Por Stella Ferrari — Uma leitura fria dos números revela que, na última década, as retribuições médias na Itália não acompanharam a aceleração dos preços: entre 2014 e 2024 os salários cresceram, mas ficaram aquém do avanço da inflação, comprimindo o poder de compra dos trabalhadores e exigindo uma calibragem política e corporativa mais precisa.
Dados do Centro interno di valutazione (Civ) do Inps mostram que, para os empregados do setor privado, a retribuição anual média passou de €21.345 em 2014 para €24.486 em 2024 — um aumento de 14,7% no período. No setor público, a média subiu de €31.646 para €35.350, isto é, +11,7%. Em contrapartida, a inflação acumulada no mesmo decênio foi de aproximadamente 20%, com picos em 2022 (+8,1%) e 2023 (+5,4%), impulsionados sobretudo pelo choque energético ligado à guerra na Ucrânia.

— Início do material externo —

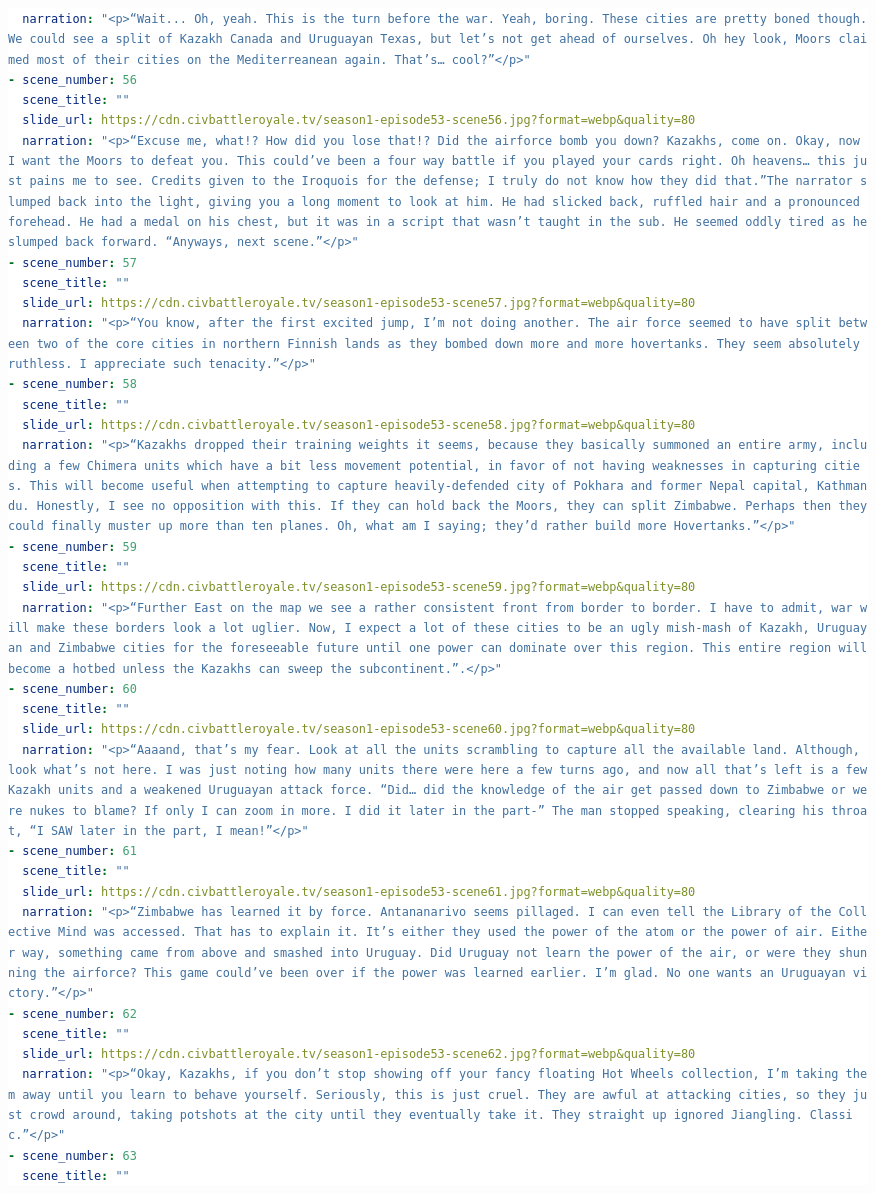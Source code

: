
 ```yaml
  narration: "<p>“Wait... Oh, yeah. This is the turn before the war. Yeah, boring. These cities are pretty boned though. We could see a split of Kazakh Canada and Uruguayan Texas, but let’s not get ahead of ourselves. Oh hey look, Moors claimed most of their cities on the Mediterreanean again. That’s… cool?”</p>"
- scene_number: 56
  scene_title: ""
  slide_url: https://cdn.civbattleroyale.tv/season1-episode53-scene56.jpg?format=webp&quality=80
  narration: "<p>“Excuse me, what!? How did you lose that!? Did the airforce bomb you down? Kazakhs, come on. Okay, now I want the Moors to defeat you. This could’ve been a four way battle if you played your cards right. Oh heavens… this just pains me to see. Credits given to the Iroquois for the defense; I truly do not know how they did that.”The narrator slumped back into the light, giving you a long moment to look at him. He had slicked back, ruffled hair and a pronounced forehead. He had a medal on his chest, but it was in a script that wasn’t taught in the sub. He seemed oddly tired as he slumped back forward. “Anyways, next scene.”</p>"
- scene_number: 57
  scene_title: ""
  slide_url: https://cdn.civbattleroyale.tv/season1-episode53-scene57.jpg?format=webp&quality=80
  narration: "<p>“You know, after the first excited jump, I’m not doing another. The air force seemed to have split between two of the core cities in northern Finnish lands as they bombed down more and more hovertanks. They seem absolutely ruthless. I appreciate such tenacity.”</p>"
- scene_number: 58
  scene_title: ""
  slide_url: https://cdn.civbattleroyale.tv/season1-episode53-scene58.jpg?format=webp&quality=80
  narration: "<p>“Kazakhs dropped their training weights it seems, because they basically summoned an entire army, including a few Chimera units which have a bit less movement potential, in favor of not having weaknesses in capturing cities. This will become useful when attempting to capture heavily-defended city of Pokhara and former Nepal capital, Kathmandu. Honestly, I see no opposition with this. If they can hold back the Moors, they can split Zimbabwe. Perhaps then they could finally muster up more than ten planes. Oh, what am I saying; they’d rather build more Hovertanks.”</p>"
- scene_number: 59
  scene_title: ""
  slide_url: https://cdn.civbattleroyale.tv/season1-episode53-scene59.jpg?format=webp&quality=80
  narration: "<p>“Further East on the map we see a rather consistent front from border to border. I have to admit, war will make these borders look a lot uglier. Now, I expect a lot of these cities to be an ugly mish-mash of Kazakh, Uruguayan and Zimbabwe cities for the foreseeable future until one power can dominate over this region. This entire region will become a hotbed unless the Kazakhs can sweep the subcontinent.”.</p>"
- scene_number: 60
  scene_title: ""
  slide_url: https://cdn.civbattleroyale.tv/season1-episode53-scene60.jpg?format=webp&quality=80
  narration: "<p>“Aaaand, that’s my fear. Look at all the units scrambling to capture all the available land. Although, look what’s not here. I was just noting how many units there were here a few turns ago, and now all that’s left is a few Kazakh units and a weakened Uruguayan attack force. “Did… did the knowledge of the air get passed down to Zimbabwe or were nukes to blame? If only I can zoom in more. I did it later in the part-” The man stopped speaking, clearing his throat, “I SAW later in the part, I mean!”</p>"
- scene_number: 61
  scene_title: ""
  slide_url: https://cdn.civbattleroyale.tv/season1-episode53-scene61.jpg?format=webp&quality=80
  narration: "<p>“Zimbabwe has learned it by force. Antananarivo seems pillaged. I can even tell the Library of the Collective Mind was accessed. That has to explain it. It’s either they used the power of the atom or the power of air. Either way, something came from above and smashed into Uruguay. Did Uruguay not learn the power of the air, or were they shunning the airforce? This game could’ve been over if the power was learned earlier. I’m glad. No one wants an Uruguayan victory.”</p>"
- scene_number: 62
  scene_title: ""
  slide_url: https://cdn.civbattleroyale.tv/season1-episode53-scene62.jpg?format=webp&quality=80
  narration: "<p>“Okay, Kazakhs, if you don’t stop showing off your fancy floating Hot Wheels collection, I’m taking them away until you learn to behave yourself. Seriously, this is just cruel. They are awful at attacking cities, so they just crowd around, taking potshots at the city until they eventually take it. They straight up ignored Jiangling. Classic.”</p>"
- scene_number: 63
  scene_title: ""
```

O contraste entre crescimento nominal e perda de poder aquisitivo é confirmado por análises internacionais: a OCDE apontou que, apesar de alguma recuperação recente, no início de 2025 os salários reais na Itália permaneciam cerca de 7,5% abaixo dos níveis do início de 2021. O documento do Inps ressalta que a retomada das remunerações reais nos últimos dois anos ocorreu sobretudo graças à desaceleração inflacionária e a efeitos tardios de renovações contratuais.
Ao analisar a dinâmica salarial, o relatório liga diretamente essa trajetória à produtividade do trabalho, que na Itália é limitada por fragilidades estruturais: composição setorial orientada para serviços com baixa intensidade tecnológica, espaço para maior inovação, gargalos burocráticos e carência de infraestrutura. Em termos comparativos, o salário médio anual para um empregado italiano em 2024 é de €24.486, contra uma média externa de €74.254 — um espelho que evidencia a distância competitiva.
O quadro interno também é marcado por forte disparidade territorial. Em 2024, as médias regionais foram: Noroeste €28.852, Nordeste €25.723, Centro €23.850, Sul €18.254 e Ilhas €17.898. Essa geografia salarial reforça um problema de caráter estrutural que afeta decisões de investimento privado e mobilidade laboral.
Fabio Panetta, governador do Banco da Itália, destacou em conferência que um jovem graduado na Alemanha ganha em média 80% a mais que um coetâneo italiano; a diferença em relação à França é de cerca de 30% — diferenças que se ampliaram ao longo dos anos e que exigem políticas públicas voltadas à competitividade salarial e ao fortalecimento da produtividade.
No mercado de trabalho, observa-se uma mudança setorial: entre 2014 e 2024 houve deslocamento de emprego para os serviços. A indústria, que representava 28,1% dos assalariados (3,95 milhões) em 2014, caiu para 24,5% em 2024, embora o número absoluto de ocupados industriais tenha subido para 4,33 milhões. O peso crescente dos serviços (com exceção do comércio, que perdeu cerca de 0,5 ponto percentual) tem impacto direto na produtividade e, portanto, nos ganhos salariais reais.
Sindicatos reagiram ao relatório do Inps pedindo revisão dos mecanismos de contratação coletiva e de indexação salarial, enquanto formuladores de política e executivos corporativos são desafiados a repensar o design de políticas e incentivos para acelerar inovação e formação de capital humano. Em termos de analogia técnica, a economia italiana precisa afinar o “motor” da produtividade se quiser transformar acelerações pontuais em crescimento salarial sustentável.
Conclusão: a década revelou um descompasso entre reajustes nominais e custo de vida. Recuperar terreno exige combinação de reformas micro e macro — desde renegociações contratuais até investimentos estratégicos em tecnologia e infraestrutura — uma calibragem fina, quase de engenharia, para devolver impulso real aos salários.